Willis G, Misas J E, Byrne W, Podczaski E
Women's Cancer Center of Central Pennsylvania, Harrisburg, PA 17110, USA.
Eur J Gynaecol Oncol. 2011;32(3):259-63.
Besides hysterectomy and bilateral salpingo-oophorectomy, the goal of surgery in early endometrial cancer is to identify extrauterine disease. The purpose of this study was to evaluate disease characteristics and survival of patients found to have nodal metastasis at staging for endometrial cancer.
All patients presenting to our practice from January 1993 to July 2009 with a new diagnosis of early endometrial cancer underwent pelvic and paraaortic lymph node sampling at the time of surgery as permitted by the body mass index. Patient and disease characteristics of patients with nodal metastasis were abstracted by retrospective chart review. Factors contributing to disease-free and overall corrected survival were evaluated.
Forty-three patients with an early endometrial cancer were found to have pelvic and/or paraaortic nodal metastasis. Thirty-three percent of patients with nodal metastasis had papillary serous or clear cell cancers. Such tumors were often superficially invasive, yet were more likely to demonstrate lymphovascular space involvement as compared to endometrioid cancers. Furthermore, in a global model of disease-free and overall corrected survival, only tumor histology (endometrioid vs non-endometrioid) was a significant prognostic factor. Excluding clear cell and papillary serous tumors, only tumor grade was a significant prognostic factor in disease-free survival and overall corrected survival in patients with endometrioid adenocarcinomas and nodal involvement. Following adjuvant treatment after surgery, the recurrences were nearly evenly divided between pelvic, paraaortic nodal and distant sites. Only four of 33 (12%) patients treated with adjuvant pelvic radiation experienced a failure in the irradiated field. Furthermore, none of the patients experiencing a paraaortic nodal recurrence received adjuvant radiation to this site.

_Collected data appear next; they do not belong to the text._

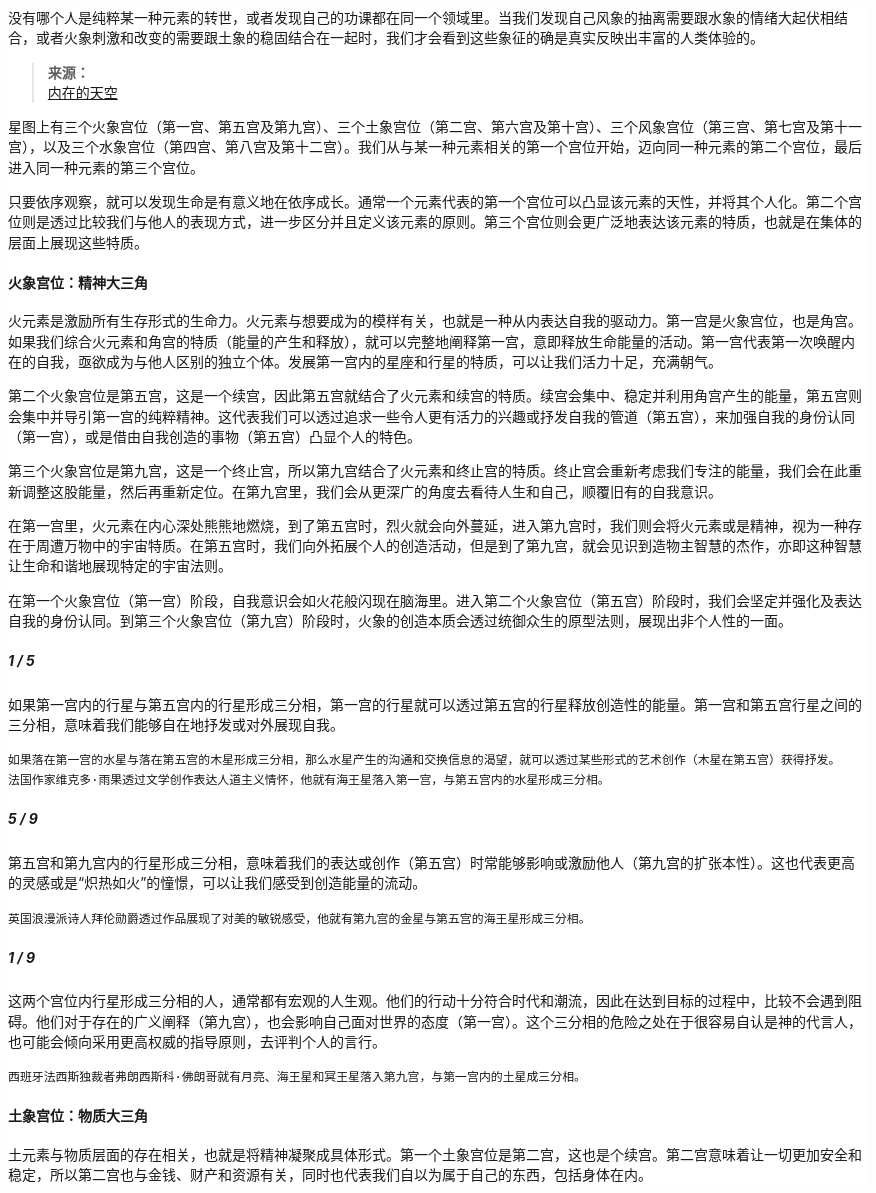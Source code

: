 没有哪个人是纯粹某一种元素的转世，或者发现自己的功课都在同一个领域里。当我们发现自己风象的抽离需要跟水象的情绪大起伏相结合，或者火象刺激和改变的需要跟土象的稳固结合在一起时，我们才会看到这些象征的确是真实反映出丰富的人类体验的。

>**来源：**  
>[内在的天空](读书/神秘/内在的天空.md?id=内在的天空)

星图上有三个火象宫位（第一宫、第五宫及第九宫）、三个土象宫位（第二宫、第六宫及第十宫）、三个风象宫位（第三宫、第七宫及第十一宫），以及三个水象宫位（第四宫、第八宫及第十二宫）。我们从与某一种元素相关的第一个宫位开始，迈向同一种元素的第二个宫位，最后进入同一种元素的第三个宫位。

只要依序观察，就可以发现生命是有意义地在依序成长。通常一个元素代表的第一个宫位可以凸显该元素的天性，并将其个人化。第二个宫位则是透过比较我们与他人的表现方式，进一步区分并且定义该元素的原则。第三个宫位则会更广泛地表达该元素的特质，也就是在集体的层面上展现这些特质。


#### 火象宫位：精神大三角

火元素是激励所有生存形式的生命力。火元素与想要成为的模样有关，也就是一种从内表达自我的驱动力。第一宫是火象宫位，也是角宫。如果我们综合火元素和角宫的特质（能量的产生和释放），就可以完整地阐释第一宫，意即释放生命能量的活动。第一宫代表第一次唤醒内在的自我，亟欲成为与他人区别的独立个体。发展第一宫内的星座和行星的特质，可以让我们活力十足，充满朝气。

第二个火象宫位是第五宫，这是一个续宫，因此第五宫就结合了火元素和续宫的特质。续宫会集中、稳定并利用角宫产生的能量，第五宫则会集中并导引第一宫的纯粹精神。这代表我们可以透过追求一些令人更有活力的兴趣或抒发自我的管道（第五宫），来加强自我的身份认同（第一宫），或是借由自我创造的事物（第五宫）凸显个人的特色。

第三个火象宫位是第九宫，这是一个终止宫，所以第九宫结合了火元素和终止宫的特质。终止宫会重新考虑我们专注的能量，我们会在此重新调整这股能量，然后再重新定位。在第九宫里，我们会从更深广的角度去看待人生和自己，顺覆旧有的自我意识。

在第一宫里，火元素在内心深处熊熊地燃烧，到了第五宫时，烈火就会向外蔓延，进入第九宫时，我们则会将火元素或是精神，视为一种存在于周遭万物中的宇宙特质。在第五宫时，我们向外拓展个人的创造活动，但是到了第九宫，就会见识到造物主智慧的杰作，亦即这种智慧让生命和谐地展现特定的宇宙法则。

在第一个火象宫位（第一宫）阶段，自我意识会如火花般闪现在脑海里。进入第二个火象宫位（第五宫）阶段时，我们会坚定并强化及表达自我的身份认同。到第三个火象宫位（第九宫）阶段时，火象的创造本质会透过统御众生的原型法则，展现出非个人性的一面。

##### 1 / 5

如果第一宫内的行星与第五宫内的行星形成三分相，第一宫的行星就可以透过第五宫的行星释放创造性的能量。第一宫和第五宫行星之间的三分相，意味着我们能够自在地抒发或对外展现自我。

```
如果落在第一宫的水星与落在第五宫的木星形成三分相，那么水星产生的沟通和交换信息的渴望，就可以透过某些形式的艺术创作（木星在第五宫）获得抒发。
法国作家维克多·雨果透过文学创作表达人道主义情怀，他就有海王星落入第一宫，与第五宫内的水星形成三分相。
```

##### 5 / 9

第五宫和第九宫内的行星形成三分相，意味着我们的表达或创作（第五宫）时常能够影响或激励他人（第九宫的扩张本性）。这也代表更高的灵感或是“炽热如火”的憧憬，可以让我们感受到创造能量的流动。

```
英国浪漫派诗人拜伦勋爵透过作品展现了对美的敏锐感受，他就有第九宫的金星与第五宫的海王星形成三分相。
```

##### 1 / 9

这两个宫位内行星形成三分相的人，通常都有宏观的人生观。他们的行动十分符合时代和潮流，因此在达到目标的过程中，比较不会遇到阻碍。他们对于存在的广义阐释（第九宫），也会影响自己面对世界的态度（第一宫）。这个三分相的危险之处在于很容易自认是神的代言人，也可能会倾向采用更高权威的指导原则，去评判个人的言行。

```
西班牙法西斯独裁者弗朗西斯科·佛朗哥就有月亮、海王星和冥王星落入第九宫，与第一宫内的土星成三分相。
```

#### 土象宫位：物质大三角

土元素与物质层面的存在相关，也就是将精神凝聚成具体形式。第一个土象宫位是第二宫，这也是个续宫。第二宫意味着让一切更加安全和稳定，所以第二宫也与金钱、财产和资源有关，同时也代表我们自以为属于自己的东西，包括身体在内。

The data suggest a benefit to the use of adjuvant radiation for local control of disease. Furthermore, the use of paclitaxel and carboplatinum chemotherapy also appears a promising adjunct in patients with endometrioid histologies and nodal spread. Papillary serous and clear cell cancers contributed disproportionately to the incidence of nodal metastasis and an adverse prognosis following further adjuvant therapy of patients with nodal disease. Despite taxol/carboplatinum chemotherapy, over half of the patients with non-endometrioid cancers recurred, as opposed to one of 19 endometrioid cancers so treated. The ideal form of adjuvant treatment for such patients remains problematic.
除子宫切除术和双侧输卵管卵巢切除术外,早期子宫内膜癌手术的目标是识别子宫外疾病。本研究的目的是评估在子宫内膜癌分期时发现有淋巴结转移的患者的疾病特征和生存情况。
1993年1月至2009年7月期间,所有新诊断为早期子宫内膜癌并前来本医疗机构就诊的患者,在手术时根据体重指数允许进行盆腔和腹主动脉旁淋巴结取样。通过回顾性病历审查提取有淋巴结转移患者的患者和疾病特征。评估影响无病生存期和总体校正生存期的因素。
43例早期子宫内膜癌患者被发现有盆腔和/或腹主动脉旁淋巴结转移。33%有淋巴结转移的患者患有乳头状浆液性癌或透明细胞癌。这类肿瘤通常为浅表浸润性,但与子宫内膜样癌相比,更易出现淋巴管间隙浸润。此外,在无病生存期和总体校正生存期的整体模型中,只有肿瘤组织学类型(子宫内膜样癌与非子宫内膜样癌)是一个显著的预后因素。排除透明细胞癌和乳头状浆液性肿瘤后,在患有子宫内膜样腺癌且有淋巴结受累的患者中,只有肿瘤分级是无病生存期和总体校正生存期的显著预后因素。手术后接受辅助治疗后,复发几乎平均分布在盆腔、腹主动脉旁淋巴结和远处部位。在接受辅助盆腔放疗的33例患者中,只有4例(12%)在放疗区域出现失败。此外,没有一名出现腹主动脉旁淋巴结复发的患者接受过该部位的辅助放疗。
数据表明辅助放疗对疾病的局部控制有益。此外,对于具有子宫内膜样组织学类型且有淋巴结转移的患者,使用紫杉醇和卡铂化疗似乎也是一种有前景的辅助治疗方法。乳头状浆液性癌和透明细胞癌在淋巴结转移发生率以及淋巴结疾病患者进一步接受辅助治疗后的不良预后中所占比例过高。尽管使用了紫杉醇/卡铂化疗,但超过一半的非子宫内膜样癌患者复发,而接受该治疗的19例子宫内膜样癌患者中只有1例复发。对于这类患者,理想的辅助治疗形式仍然存在问题。